We couldn’t agree more. Please take a second to ditch the distraction and enjoy Lee Smith’s picks for Amplify’s Five Shows feature.

Santana, Miles Davis and Voices of East Harlem at Tanglewood Music Center in Lenox, Mass.

Aug. 18, 1970

This was the first real show I ever attended. I drove up with some friends to catch the series, which had been briefly produced by Bill Graham. He was doing the “Fillmore East at Tanglewood” before the town of Lenox said no more. This is where I probably got the bug for working in concerts. Somehow Bill had videoed these shows, so I can still actually watch the first show I ever attended.

The Who, Jethro Tull, and It’s a Beautiful Day at Tanglewood

July 7, 1970

Also in Bill’s Fillmore at Tanglewood series, this show was in the same summer. This show, coupled with Santana/Miles Davis show sealed the deal, I was hooked for life. The Who did a bunch of early hits, and then did the entire Tommy album. Years later while at BGP, someone showed me handbills from the show which I still have. I sent an extra to my friend who went with me. I didn’t warn him, just mailed it to him and it blew his mind.

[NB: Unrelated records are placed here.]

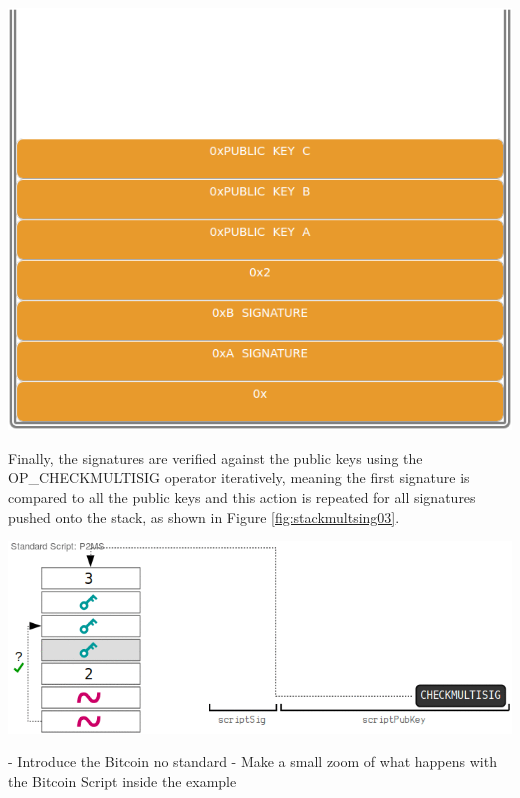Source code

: \begin{example}
    {\centering
    \vspace{15pt}
    \includegraphics[scale=0.35]{imgs/script/multisig/2.png}
    \vspace{10pt}
    \par}
   
    Finally, the signatures are verified against the public keys using the 
    OP\_CHECKMULTISIG operator iteratively, meaning the first signature is compared to 
    all the public keys and this action is repeated for all signatures pushed onto the stack, 
    as shown in Figure \ref{fig:stackmultsing03}.
 
    {\centering
    \vspace{15pt}
    \includegraphics[scale=0.35]{imgs/script/multisig/3.png}
    \vspace{10pt}
    \par}

\end{example}

- Introduce the Bitcoin no standard
- Make a small zoom of what happens with the Bitcoin Script inside the example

Red Hot Chili Peppers, Nirvana and Pearl Jam at the Cow Palace, San Francisco

Dec. 31, 1991

One of my prouder shows as a “young” booker at BGP. Bill used to start on us around February asking us what we had going for the next New Year’s Eve — the company would literally present a dozen shows on New Year’s Eve. I think I won the sweepstakes that year. The little band that opened blew me the fuck away, and I was fortunate to have a great relationship with Pearl Jam for many years. This show also started a run of NYE shows with the Chili Peppers. Actually I did a Nirvana New Year’s Eve show too!

Tibetan Freedom Concerts at Golden Gate Park, San Francisco

June 15 & 16, 1996

Probably the coolest project I ever worked on. Beastie Boys and management (John Silva/John Cutcliffe) approached me about getting a benefit show off the ground for the Tibet cause. Smashing Pumpkins, Rage Against the Machine, Sonic Youth, Tribe Called Quest, Beck and a cast of thousands sold out two days in the Park, which was unheard of at the time. In fact, we had an office pool for the on sale and everyone guessed 10-15,000, I went last and guessed 60,000 and everyone laughed. First day sold 60,001. I met many amazing people like Adam Yauch from the Beastie Boys and Erin Potts from Milarepa, got blessed by monks in a tent with Yoko Ono, and so much more. Just a very surreal event and very rewarding.

Tom Petty and the Heartbreakers at the Fillmore, San Francisco

January, 1997

Actually my fifth show is 20 shows. Out of the blue, the band asked to do a residency at The Fillmore, becoming the best house band of all time. They had a different set list every night, playing hits, covers, rarities, changing up arrangements, and bringing in surprise guests like Jackson Browne, John Lee Hooker and Carl Perkins, and openers like Wallflowers, Roger McGuinn, Iris Dement. It was such a great vibe in both the front and rear of house and the audiences were ecstatic, the band was loose and having a great time. A nightly backstage newsletter was even created. There’s a great KFOG simulcast where Tom Petty talks about what a great music town San Francisco is and how lucky everyone is to have a great, caring concert promoter. There are numerous bootlegs of the shows, and the posters (quadriptych?) were awesome. I managed to attend virtually all of the shows and would even swing by on a night when I had another show. Everything about this run was exceptional and I remember how great it was for our company morale. Incredible experience.